後輩職員が受けたレファレンスに、他館のとある分類でその本を見た、というのがあった。インターネットで蔵書検索ができる館なので、その分類すべてを拾い、見当をつければ良い、と私はすぐに思ったのだが、そうした発想はないようであった。1000冊や2000冊の書誌データを眺めて目的の本を探すくらいはなんということもないのに、と私は感じたのだが、子供の頃から古書目録を眺め、最近でも個人的な調べもので雑誌記事索引からあれこれ追ったり、作家から古本を検索したりしているから思うだけで、そんな生活を真っ当なひとはしていないのだよな、と気づく。
- 9月26日(火)
ばたばたの一日であった。朝、ブックポストに返ってきていた本が1000冊ほど。利用者が多く、レファレンスも多く、あれこれしているうちに一日が過ぎていったのであった。歳のせいかあちこちが痛かったり、いろんな事を忘れていたりする。ふう。
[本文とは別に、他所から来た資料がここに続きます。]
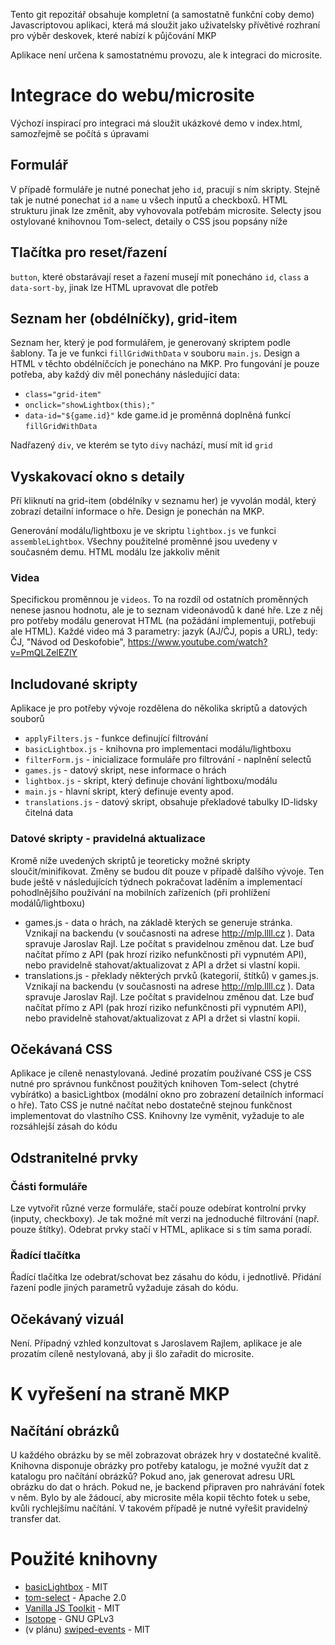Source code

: Tento git repozitář obsahuje kompletní (a samostatně funkční coby demo) Javascriptovou aplikaci, která má sloužit jako uživatelsky přívětivé rozhraní pro výběr deskovek, které nabízí k půjčování MKP

Aplikace není určena k samostatnému provozu, ale k integraci do microsite. 

# Integrace do webu/microsite
Výchozí inspirací pro integraci má sloužit ukázkové demo v index.html, samozřejmě se počítá s úpravami 

## Formulář
V případě formuláře je nutné ponechat jeho  `id`, pracují s ním skripty. Stejně tak je nutné ponechat `id` a `name` u všech inputů a checkboxů. HTML strukturu jinak lze změnit, aby vyhovovala potřebám microsite. Selecty jsou ostylované knihovnou Tom-select, detaily o CSS jsou popsány níže

## Tlačítka pro reset/řazení
`button`, které obstarávají reset a řazení musejí mít ponecháno `id`, `class` a `data-sort-by`, jinak lze HTML upravovat dle potřeb

## Seznam her (obdélníčky), grid-item
Seznam her, který je pod formulářem, je generovaný skriptem podle šablony. Ta je ve funkci `fillGridWithData` v souboru `main.js`. Design a HTML v těchto obdélníčcích je ponecháno na MKP. Pro fungování je pouze potřeba, aby každý div měl ponechány následující data:
* `class="grid-item"`
* `onclick="showLightbox(this);"`
* `data-id="${game.id}"`  kde game.id je proměnná doplněná funkcí `fillGridWithData`

Nadřazený `div`, ve kterém se tyto `divy` nachází, musí mít id `grid`

## Vyskakovací okno s detaily
Pří kliknutí na grid-item (obdélníky v seznamu her) je vyvolán modál, který zobrazí detailní informace o hře. Design je ponechán na MKP. 

Generování modálu/lightboxu je ve skriptu `lightbox.js` ve funkci `assembleLightbox`. Všechny použitelné proměnné jsou uvedeny v současném demu. HTML modálu lze jakkoliv měnit

### Videa
Specifickou proměnnou je `videos`. To na rozdíl od ostatních proměnných nenese jasnou hodnotu, ale je to seznam videonávodů k dané hře. Lze z něj pro potřeby modálu generovat HTML (na požádání implementuji, potřebuji ale HTML). 
Každé video má 3 parametry: jazyk (AJ/ČJ, popis a URL), tedy: ČJ, "Návod od Deskofobie", https://www.youtube.com/watch?v=PmQLZelEZlY

## Includované skripty
Aplikace je pro potřeby vývoje rozdělena do několika skriptů a datových souborů
* `applyFilters.js` - funkce definující filtrování
* `basicLightbox.js` - knihovna pro implementaci modálu/lightboxu
* `filterForm.js` - inicializace formuláře pro filtrování - naplnění selectů
* `games.js` - datový skript, nese informace o hrách
* `lightbox.js` - skript, který definuje chování lightboxu/modálu
* `main.js` - hlavní skript, který definuje eventy apod.
* `translations.js` - datový skript, obsahuje překladové tabulky ID-lidsky čitelná data

### Datové skripty - pravidelná aktualizace
Kromě níže uvedených skriptů je teoreticky možné skripty sloučit/minifikovat. Změny se budou dít pouze v případě dalšího vývoje. Ten bude ještě v následujících týdnech pokračovat laděním a implementací pohodlnějšího používání na mobilních zařízeních (při prohlížení modálů/lightboxu)

* games.js - data o hrách, na základě kterých se generuje stránka. Vznikají na backendu (v současnosti na adrese http://mlp.llll.cz ). Data spravuje Jaroslav Rajl. Lze počítat s pravidelnou změnou dat. Lze buď načítat přímo z API (pak hrozí riziko nefunkčnosti při vypnutém API), nebo pravidelně stahovat/aktualizovat z API a držet si vlastní kopii.
* translations.js - překlady některých prvků (kategorií, štítků) v games.js. Vznikají na backendu (v současnosti na adrese http://mlp.llll.cz ). Data spravuje Jaroslav Rajl. Lze počítat s pravidelnou změnou dat. Lze buď načítat přímo z API (pak hrozí riziko nefunkčnosti při vypnutém API), nebo pravidelně stahovat/aktualizovat z API a držet si vlastní kopii.

## Očekávaná CSS
Aplikace je cíleně nenastylovaná. Jediné prozatím používané CSS je CSS nutné pro správnou funkčnost použitých knihoven Tom-select (chytré vybírátko) a basicLightbox (modální okno pro zobrazení detailních informací o hře). Tato CSS je nutné načítat nebo dostatečně stejnou funkčnost implementovat do vlastního CSS. Knihovny lze vyměnit, vyžaduje to ale rozsáhlejší zásah do kódu

## Odstranitelné prvky

### Části formuláře
Lze vytvořit různé verze formuláře, stačí pouze odebírat kontrolní prvky (inputy, checkboxy). Je tak možné mít verzi na jednoduché filtrování (např. pouze štítky). Odebrat prvky stačí v HTML, aplikace si s tím sama poradí.

### Řadící tlačítka
Řadící tlačítka lze odebrat/schovat bez zásahu do kódu, i jednotlivě. Přidání řazení podle jiných parametrů vyžaduje zásah do kódu.


## Očekávaný vizuál
Není. Případný vzhled konzultovat s Jaroslavem Rajlem, aplikace je ale prozatím cíleně nestylovaná, aby ji šlo zařadit do microsite.


# K vyřešení na straně MKP
## Načítání obrázků
U každého obrázku by se měl zobrazovat obrázek hry v dostatečné kvalitě. Knihovna disponuje obrázky pro potřeby katalogu, je možné využít dat z katalogu pro načítání obrázků? 
Pokud ano, jak generovat adresu URL obrázku do dat o hrách. Pokud ne, je backend připraven pro nahrávání fotek v něm. Bylo by ale žádoucí, aby microsite měla kopii těchto fotek u sebe, kvůli rychlejšímu načítání. V takovém případě je nutné vyřešit pravidelný transfer dat.

# Použité knihovny
* [basicLightbox](https://github.com/electerious/basicLightbox) - MIT
* [tom-select](https://github.com/orchidjs/tom-select) - Apache 2.0
* [Vanilla JS Toolkit](https://vanillajstoolkit.com/) - MIT
* [Isotope](https://github.com/metafizzy/isotope) - GNU GPLv3
* (v plánu) [swiped-events](https://github.com/john-doherty/swiped-events) - MIT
最近、戦争をしても構わないかのような風潮がなんとなくできてきそうな気配があり、若者のなかにもお国のために、のようなことを言い出している人達が結構いたりするのだけれど、死んでしまえばまだ良いのだろうけれど、戦争に行って手や足が無くなっちゃったりしても良いのか、といったあたりを本気で考えているのかな、とふと思ったりする私。イメージとしての戦争がなんとなく美しいから危険ですな。我が国民はある方向に動き出すと、善悪正邪を気にせず見事に走り出す傾向にあるのだから。ただ、色々言っている偉い人は決して傷つかないし簡単に死んだりもせず、真に受けた若者だけが死んじゃったり身体の一部を無くしたりするってことを、知ってるひとは教えてあげたほうが良いのではないかと考える私。いよいよきな臭くなってきたのではあるまいか。
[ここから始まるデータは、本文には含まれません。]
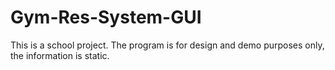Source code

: # Gym-Res-System-GUI
This is a school project. The program is for design and demo purposes only, the information is static.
ところで、沖縄では文化財調査をするのに機動隊が出てきたり牧師さんが逮捕されちゃったり、となかなかすさまじいことになっていますな。報道の自由は確かまだあるはずなのだけれど、これってある程度大きな事件じゃないのだろうか。
- 9月21日(木)
昨日の虫食い事件により、ほかに和紙でできた本はないかをチェック。
CDの入力。
インターネットの何かにより、不要となった、と多くのひとが思い込んでいる仕事はいくつかある。本当にそうなのであろうか、と疑うことは必要なのではなかろうか、と感じる事柄があった。
- 9月20日(水)
休み明けなので混む。エッセイはどこにありますか、との質問。職員にとって当たり前の事柄と思っていても利用者にはまるでわかってもらえていないことがある。著者の名前の五十音順で並んでいること、複数著者の著作は書名の五十音順で記号をとっていることからゆっくり説明するが、しばらく時間がかかった。こうした説明を億劫がるべきではなく、地道にしてゆかねば、やがて利用者が減ってゆくのだと思う。
利用者に提供した資料の一部分がひどい虫食いで開かなくなっていた。業者に出さないと到底剥がせない状態であったため、しばらく待っていただくことにする。
- 9月19日(火)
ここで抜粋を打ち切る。